Search the records for lines that contain the word "same". Copy them all.

****************

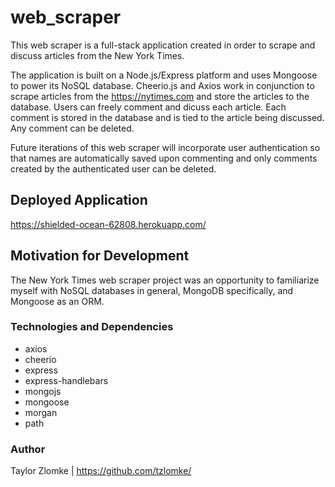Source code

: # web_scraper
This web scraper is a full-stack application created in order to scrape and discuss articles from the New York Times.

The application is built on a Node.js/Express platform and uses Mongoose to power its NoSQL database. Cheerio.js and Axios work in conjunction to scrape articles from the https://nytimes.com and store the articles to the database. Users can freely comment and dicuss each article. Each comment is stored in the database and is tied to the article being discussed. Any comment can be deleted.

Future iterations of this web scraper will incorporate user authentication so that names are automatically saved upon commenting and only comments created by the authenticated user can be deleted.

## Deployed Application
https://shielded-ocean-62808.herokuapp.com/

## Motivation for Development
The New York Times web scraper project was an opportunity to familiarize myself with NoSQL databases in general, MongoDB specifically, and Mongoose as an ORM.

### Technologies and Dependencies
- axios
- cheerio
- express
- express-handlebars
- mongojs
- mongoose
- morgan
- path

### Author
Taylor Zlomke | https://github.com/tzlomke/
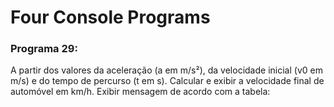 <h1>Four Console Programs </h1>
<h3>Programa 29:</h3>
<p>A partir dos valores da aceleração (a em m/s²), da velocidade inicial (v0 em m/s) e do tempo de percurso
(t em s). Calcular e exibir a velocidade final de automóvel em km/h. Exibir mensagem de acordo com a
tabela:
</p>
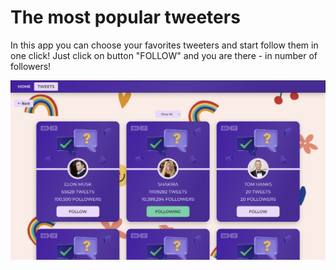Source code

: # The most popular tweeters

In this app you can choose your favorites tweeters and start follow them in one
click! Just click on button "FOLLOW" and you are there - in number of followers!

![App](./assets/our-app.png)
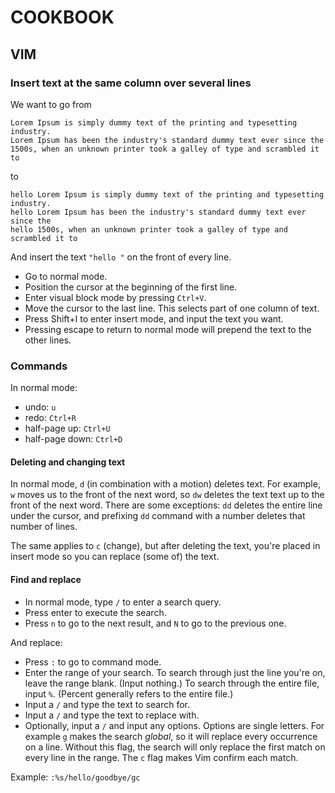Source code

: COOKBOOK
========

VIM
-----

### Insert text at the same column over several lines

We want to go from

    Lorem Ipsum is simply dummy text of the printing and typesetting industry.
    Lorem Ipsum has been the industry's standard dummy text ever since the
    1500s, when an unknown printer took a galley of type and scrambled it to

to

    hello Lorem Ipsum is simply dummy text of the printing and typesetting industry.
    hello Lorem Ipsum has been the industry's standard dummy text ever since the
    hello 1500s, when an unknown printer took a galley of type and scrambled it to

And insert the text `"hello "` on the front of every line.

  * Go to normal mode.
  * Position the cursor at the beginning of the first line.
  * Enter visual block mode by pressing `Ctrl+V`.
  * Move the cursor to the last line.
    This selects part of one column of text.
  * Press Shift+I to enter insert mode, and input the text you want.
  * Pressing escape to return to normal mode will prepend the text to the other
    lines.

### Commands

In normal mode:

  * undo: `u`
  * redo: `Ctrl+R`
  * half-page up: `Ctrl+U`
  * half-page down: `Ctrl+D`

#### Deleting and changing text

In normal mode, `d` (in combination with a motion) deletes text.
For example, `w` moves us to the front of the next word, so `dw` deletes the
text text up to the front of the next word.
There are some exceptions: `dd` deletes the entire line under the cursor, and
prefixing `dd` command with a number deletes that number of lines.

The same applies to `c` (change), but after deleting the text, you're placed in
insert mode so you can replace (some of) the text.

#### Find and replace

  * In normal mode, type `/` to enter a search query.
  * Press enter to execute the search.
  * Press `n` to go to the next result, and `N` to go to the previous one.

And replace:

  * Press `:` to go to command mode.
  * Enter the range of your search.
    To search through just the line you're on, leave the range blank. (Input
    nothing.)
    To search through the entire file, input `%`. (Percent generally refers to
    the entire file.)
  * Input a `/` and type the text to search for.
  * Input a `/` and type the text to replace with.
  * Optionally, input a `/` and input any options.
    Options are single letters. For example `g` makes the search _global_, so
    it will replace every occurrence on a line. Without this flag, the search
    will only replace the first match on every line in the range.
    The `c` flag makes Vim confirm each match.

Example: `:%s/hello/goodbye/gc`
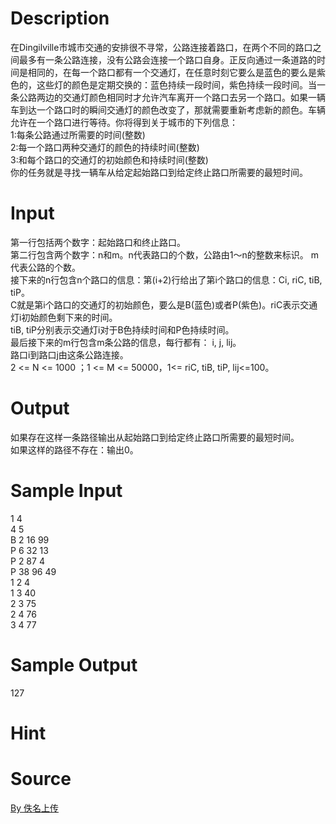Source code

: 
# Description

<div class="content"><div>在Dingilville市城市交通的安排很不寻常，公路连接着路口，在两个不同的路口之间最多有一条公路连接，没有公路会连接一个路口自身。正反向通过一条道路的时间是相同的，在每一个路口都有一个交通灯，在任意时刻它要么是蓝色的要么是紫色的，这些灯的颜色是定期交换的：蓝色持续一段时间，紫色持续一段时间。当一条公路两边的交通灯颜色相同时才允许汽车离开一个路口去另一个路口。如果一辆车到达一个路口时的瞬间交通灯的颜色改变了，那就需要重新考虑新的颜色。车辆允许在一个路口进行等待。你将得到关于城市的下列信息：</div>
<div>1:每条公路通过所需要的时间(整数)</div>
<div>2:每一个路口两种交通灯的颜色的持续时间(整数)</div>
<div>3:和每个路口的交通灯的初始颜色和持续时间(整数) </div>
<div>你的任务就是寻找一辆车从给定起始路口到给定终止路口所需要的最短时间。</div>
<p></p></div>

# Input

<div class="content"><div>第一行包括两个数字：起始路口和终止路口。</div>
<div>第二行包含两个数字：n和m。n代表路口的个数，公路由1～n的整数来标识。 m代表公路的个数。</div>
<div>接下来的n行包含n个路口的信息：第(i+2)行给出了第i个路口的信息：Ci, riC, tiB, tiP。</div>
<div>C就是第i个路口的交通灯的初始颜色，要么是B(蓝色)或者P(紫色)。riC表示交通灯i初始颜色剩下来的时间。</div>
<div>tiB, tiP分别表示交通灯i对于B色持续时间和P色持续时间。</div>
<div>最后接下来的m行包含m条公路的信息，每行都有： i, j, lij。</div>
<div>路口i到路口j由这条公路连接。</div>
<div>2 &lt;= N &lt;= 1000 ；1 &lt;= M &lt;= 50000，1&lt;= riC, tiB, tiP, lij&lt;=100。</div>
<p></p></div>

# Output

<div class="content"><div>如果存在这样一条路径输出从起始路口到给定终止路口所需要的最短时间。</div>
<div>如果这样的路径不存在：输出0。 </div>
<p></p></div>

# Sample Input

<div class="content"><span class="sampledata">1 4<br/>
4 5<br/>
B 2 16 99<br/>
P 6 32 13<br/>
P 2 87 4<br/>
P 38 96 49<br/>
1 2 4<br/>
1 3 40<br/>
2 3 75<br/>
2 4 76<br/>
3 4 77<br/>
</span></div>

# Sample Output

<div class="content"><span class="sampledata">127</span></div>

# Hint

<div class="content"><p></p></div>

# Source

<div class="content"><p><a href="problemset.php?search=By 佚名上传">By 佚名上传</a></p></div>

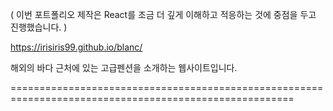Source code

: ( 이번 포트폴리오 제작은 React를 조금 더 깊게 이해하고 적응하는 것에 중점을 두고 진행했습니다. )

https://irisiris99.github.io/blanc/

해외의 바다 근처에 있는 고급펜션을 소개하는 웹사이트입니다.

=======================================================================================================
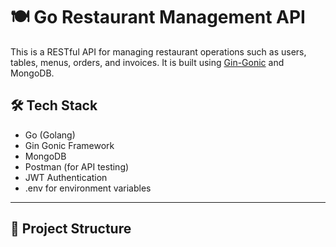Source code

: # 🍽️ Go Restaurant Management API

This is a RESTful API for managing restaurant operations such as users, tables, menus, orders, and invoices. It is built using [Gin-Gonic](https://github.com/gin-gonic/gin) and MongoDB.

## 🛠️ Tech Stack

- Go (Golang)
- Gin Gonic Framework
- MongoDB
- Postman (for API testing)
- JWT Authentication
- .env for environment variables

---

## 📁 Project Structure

****************

■ Answer box
### Insert text at the same column over several lines
The same applies to `c` (change), but after deleting the text, you're placed in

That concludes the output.